→ **MATERIAL SHOWN**:
_ _ _

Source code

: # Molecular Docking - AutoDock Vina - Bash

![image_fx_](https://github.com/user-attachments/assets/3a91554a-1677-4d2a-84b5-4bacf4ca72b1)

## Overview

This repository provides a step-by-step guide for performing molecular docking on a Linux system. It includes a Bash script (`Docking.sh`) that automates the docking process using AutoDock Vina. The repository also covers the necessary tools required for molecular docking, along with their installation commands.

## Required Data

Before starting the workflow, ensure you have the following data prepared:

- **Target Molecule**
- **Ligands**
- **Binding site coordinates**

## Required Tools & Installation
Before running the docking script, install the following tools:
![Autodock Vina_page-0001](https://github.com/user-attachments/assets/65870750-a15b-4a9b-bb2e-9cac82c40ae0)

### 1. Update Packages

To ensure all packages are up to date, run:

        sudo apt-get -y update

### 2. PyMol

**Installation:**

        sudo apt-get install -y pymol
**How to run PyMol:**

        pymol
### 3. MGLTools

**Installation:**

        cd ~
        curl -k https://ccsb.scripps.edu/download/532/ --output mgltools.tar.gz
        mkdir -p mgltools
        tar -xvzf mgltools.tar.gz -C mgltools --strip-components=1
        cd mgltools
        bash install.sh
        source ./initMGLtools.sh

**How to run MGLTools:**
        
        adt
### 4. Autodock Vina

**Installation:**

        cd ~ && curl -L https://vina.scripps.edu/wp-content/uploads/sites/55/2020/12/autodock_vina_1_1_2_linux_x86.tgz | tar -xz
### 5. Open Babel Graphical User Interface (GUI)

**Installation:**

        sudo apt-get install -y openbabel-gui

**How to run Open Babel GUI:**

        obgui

_ _ _

→ **WHAT YOU NEED TO DO**: All of the records should be transcribed exactly, with nothing left out.

→ **SOLUTION BELOW**:
Source code

: # Molecular Docking - AutoDock Vina - Bash

![image_fx_](https://github.com/user-attachments/assets/3a91554a-1677-4d2a-84b5-4bacf4ca72b1)

## Overview

This repository provides a step-by-step guide for performing molecular docking on a Linux system. It includes a Bash script (`Docking.sh`) that automates the docking process using AutoDock Vina. The repository also covers the necessary tools required for molecular docking, along with their installation commands.

## Required Data

Before starting the workflow, ensure you have the following data prepared:

- **Target Molecule**
- **Ligands**
- **Binding site coordinates**

## Required Tools & Installation
Before running the docking script, install the following tools:
![Autodock Vina_page-0001](https://github.com/user-attachments/assets/65870750-a15b-4a9b-bb2e-9cac82c40ae0)

### 1. Update Packages

To ensure all packages are up to date, run:

        sudo apt-get -y update

### 2. PyMol

**Installation:**

        sudo apt-get install -y pymol
**How to run PyMol:**

        pymol
### 3. MGLTools

**Installation:**

        cd ~
        curl -k https://ccsb.scripps.edu/download/532/ --output mgltools.tar.gz
        mkdir -p mgltools
        tar -xvzf mgltools.tar.gz -C mgltools --strip-components=1
        cd mgltools
        bash install.sh
        source ./initMGLtools.sh

**How to run MGLTools:**
        
        adt
### 4. Autodock Vina

**Installation:**

        cd ~ && curl -L https://vina.scripps.edu/wp-content/uploads/sites/55/2020/12/autodock_vina_1_1_2_linux_x86.tgz | tar -xz
### 5. Open Babel Graphical User Interface (GUI)

**Installation:**

        sudo apt-get install -y openbabel-gui

**How to run Open Babel GUI:**

        obgui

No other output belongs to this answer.